**Exercise**
Take each line below that has "applications" and copy it.

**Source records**
● ● ● ●
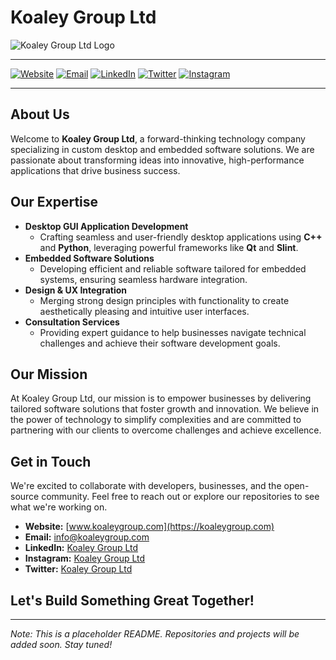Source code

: # Koaley Group Ltd

![Koaley Group Ltd Logo](https://koaleygroup.com/wp-content/uploads/2024/10/koaleygroup-logo-coloured.png)

---

[![Website](https://img.shields.io/badge/Website-koaleygroup.com-9A5ADA)](https://koaleygroup.com)
[![Email](https://img.shields.io/badge/Email-info@koaleygroup.com-green)](mailto:info@koaleygroup.com)
[![LinkedIn](https://img.shields.io/badge/LinkedIn-Koaley_Group-blue)](https://www.linkedin.com/company/koaleygroup)
[![Twitter](https://img.shields.io/badge/Twitter-Koaley_Group-blue)](https://www.twitter.com/koaleygroup/)
[![Instagram](https://img.shields.io/badge/Instagram-Koaley_Group-405DE6)](https://www.instagram.com/koaleygroup/)

---

## About Us

Welcome to **Koaley Group Ltd**, a forward-thinking technology company specializing in custom desktop and embedded software solutions. We are passionate about transforming ideas into innovative, high-performance applications that drive business success.

## Our Expertise

- **Desktop GUI Application Development**
  - Crafting seamless and user-friendly desktop applications using **C++** and **Python**, leveraging powerful frameworks like **Qt** and **Slint**.
- **Embedded Software Solutions**
  - Developing efficient and reliable software tailored for embedded systems, ensuring seamless hardware integration.
- **Design & UX Integration**
  - Merging strong design principles with functionality to create aesthetically pleasing and intuitive user interfaces.
- **Consultation Services**
  - Providing expert guidance to help businesses navigate technical challenges and achieve their software development goals.

## Our Mission

At Koaley Group Ltd, our mission is to empower businesses by delivering tailored software solutions that foster growth and innovation. We believe in the power of technology to simplify complexities and are committed to partnering with our clients to overcome challenges and achieve excellence.

## Get in Touch

We're excited to collaborate with developers, businesses, and the open-source community. Feel free to reach out or explore our repositories to see what we're working on.

- **Website:** [www.koaleygroup.com](https://koaleygroup.com)
- **Email:** [info@koaleygroup.com](mailto:info@koaleygroup.com)
- **LinkedIn:** [Koaley Group Ltd](https://www.linkedin.com/company/koaleygroup)
- **Instagram:** [Koaley Group Ltd](https://www.instagram.com/koaleygroup/)
- **Twitter:** [Koaley Group Ltd](https://www.twitter.com/koaleygroup/)

## Let's Build Something Great Together!

---

*Note: This is a placeholder README. Repositories and projects will be added soon. Stay tuned!*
● ● ● ●
**Response box**
Welcome to **Koaley Group Ltd**, a forward-thinking technology company specializing in custom desktop and embedded software solutions. We are passionate about transforming ideas into innovative, high-performance applications that drive business success.
  - Crafting seamless and user-friendly desktop applications using **C++** and **Python**, leveraging powerful frameworks like **Qt** and **Slint**.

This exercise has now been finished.